- Episode no.: Series 7 Episode 4
- Directed by: Ed Bye
- Written by: Doug Naylor
- Original air date: 7 February 1997

Episode chronology
| ← Previous "Ouroboros" | Next → "Blue" |
- Red Dwarf VII

= Duct Soup =

"Duct Soup" is the fourth episode of science fiction sit-com Red Dwarf Series VII and the 40th in the series run. It was first broadcast on the British television channel BBC2 on 7 February 1997. It was written by Doug Naylor and directed by Ed Bye.

==Plot==
Kristine Kochanski (Chloë Annett) is having a hard time on Starbug with no bath, poor food, and squeaking pipes in her sleeping quarters. Dave Lister (Craig Charles) arranges for her to have a bath in his quarters, and finds some extra clothing for her—gestures that worry Kryten (Robert Llewellyn) considerably. But before she can bathe, an engine failure leaves the crew trapped in Lister's quarters, and the ship is on a collision course with a meteor shower. The only way to re-fire the backup generator is by going through the service ducts.

As they navigate through the narrow ducts, Kochanski helps Lister with his claustrophobia, while Kryten and Cat (Danny John-Jules) look for any hatches that they can use to get back into Starbug. After dealing with water flushing through the vents, and hurricane-force winds to dry the ductways, Kryten admits that he planned the whole situation. He adjusted the thermosettings so it would overload and locked them in Lister's quarters. They eventually exit the ducts but end up back in Lister's quarters. Kryten makes another admission—the doors to Lister's quarters aren't locked after all; he excluded them from the shutdown override in case anything happened. Lister goes off to steer the ship away from disaster, while Kochanski asks Kryten to repeat the squeak noises that the pipes make while repeatedly hitting his head with a spanner (which she had been doing earlier to the squeaking pipes).

==Production==
The episode overran by three minutes, and had to be cut down. Rather than lose vital scenes, it was decided that the opening titles would be replaced by a caption slide, to save precious time. The scenes would be reinstated for the X-tended edition on VHS release. This is the third episode of Red Dwarf to forfeit the opening titles for the purposes of time and episode pacing (the others being series II closer "Parallel Universe" and previous series VII episode "Ouroboros").
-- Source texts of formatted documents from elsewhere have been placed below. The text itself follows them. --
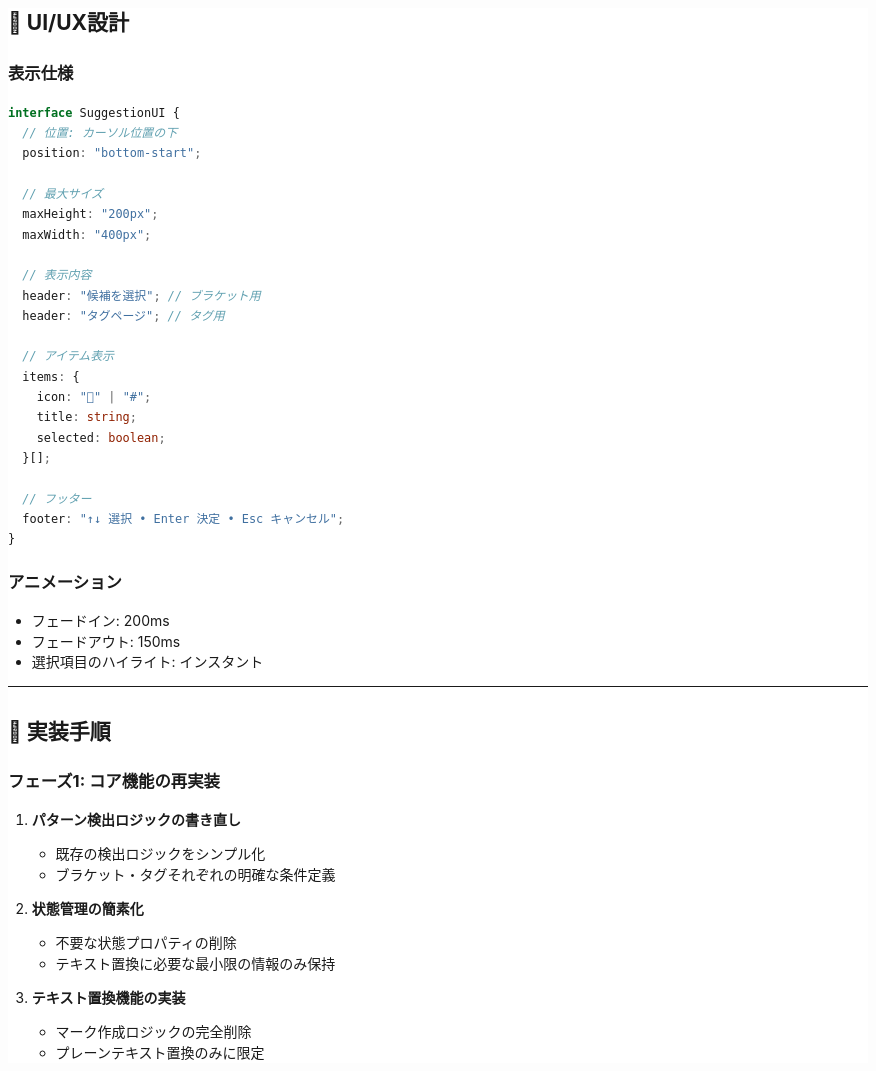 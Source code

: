 
## 🎨 UI/UX設計

### 表示仕様

```typescript
interface SuggestionUI {
  // 位置: カーソル位置の下
  position: "bottom-start";
  
  // 最大サイズ
  maxHeight: "200px";
  maxWidth: "400px";
  
  // 表示内容
  header: "候補を選択"; // ブラケット用
  header: "タグページ"; // タグ用
  
  // アイテム表示
  items: {
    icon: "📄" | "#";
    title: string;
    selected: boolean;
  }[];
  
  // フッター
  footer: "↑↓ 選択 • Enter 決定 • Esc キャンセル";
}
```

### アニメーション

- フェードイン: 200ms
- フェードアウト: 150ms
- 選択項目のハイライト: インスタント

---

## 🚀 実装手順

### フェーズ1: コア機能の再実装

1. **パターン検出ロジックの書き直し**
   - 既存の検出ロジックをシンプル化
   - ブラケット・タグそれぞれの明確な条件定義

2. **状態管理の簡素化**
   - 不要な状態プロパティの削除
   - テキスト置換に必要な最小限の情報のみ保持

3. **テキスト置換機能の実装**
   - マーク作成ロジックの完全削除
   - プレーンテキスト置換のみに限定
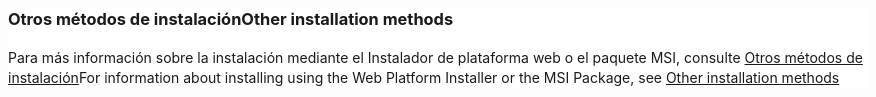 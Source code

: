 ### <a name="other-installation-methods"></a><span data-ttu-id="f17de-173">Otros métodos de instalación</span><span class="sxs-lookup"><span data-stu-id="f17de-173">Other installation methods</span></span>

<span data-ttu-id="f17de-174">Para más información sobre la instalación mediante el Instalador de plataforma web o el paquete MSI, consulte [Otros métodos de instalación](other-install.md)</span><span class="sxs-lookup"><span data-stu-id="f17de-174">For information about installing using the Web Platform Installer or the MSI Package, see [Other installation methods](other-install.md)</span></span>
Being the last episode written, and the fact that the series had stretched the budget at that point, "Duct Soup" turned out to be the 'bottle show', a cheap production script that replaced the initially more expensive story that was written, "Identity Within".

==Reception==
"Duct Soup" has received some mixed reviews. DVDActive complained that "the comedy is just not funny enough and, barring a few wonderful moments from the Cat, it's all a bit of a disappointment." Sci-Fi Online, on the other hand, called it "the best episode of the eight in this series" claiming that "as well as being a character study on a par with Series 3's Marooned, it boasts loads of great lines."

Writing in 2018, Sophie Davies of CultBox said "'Marooned' in series III, which similarly featured characters being trapped with each other and recounting stories about their lives, set a very high standard in this department. 'Duct Soup' never manages to meet this standard and none of its dialogue leaves much of an impression."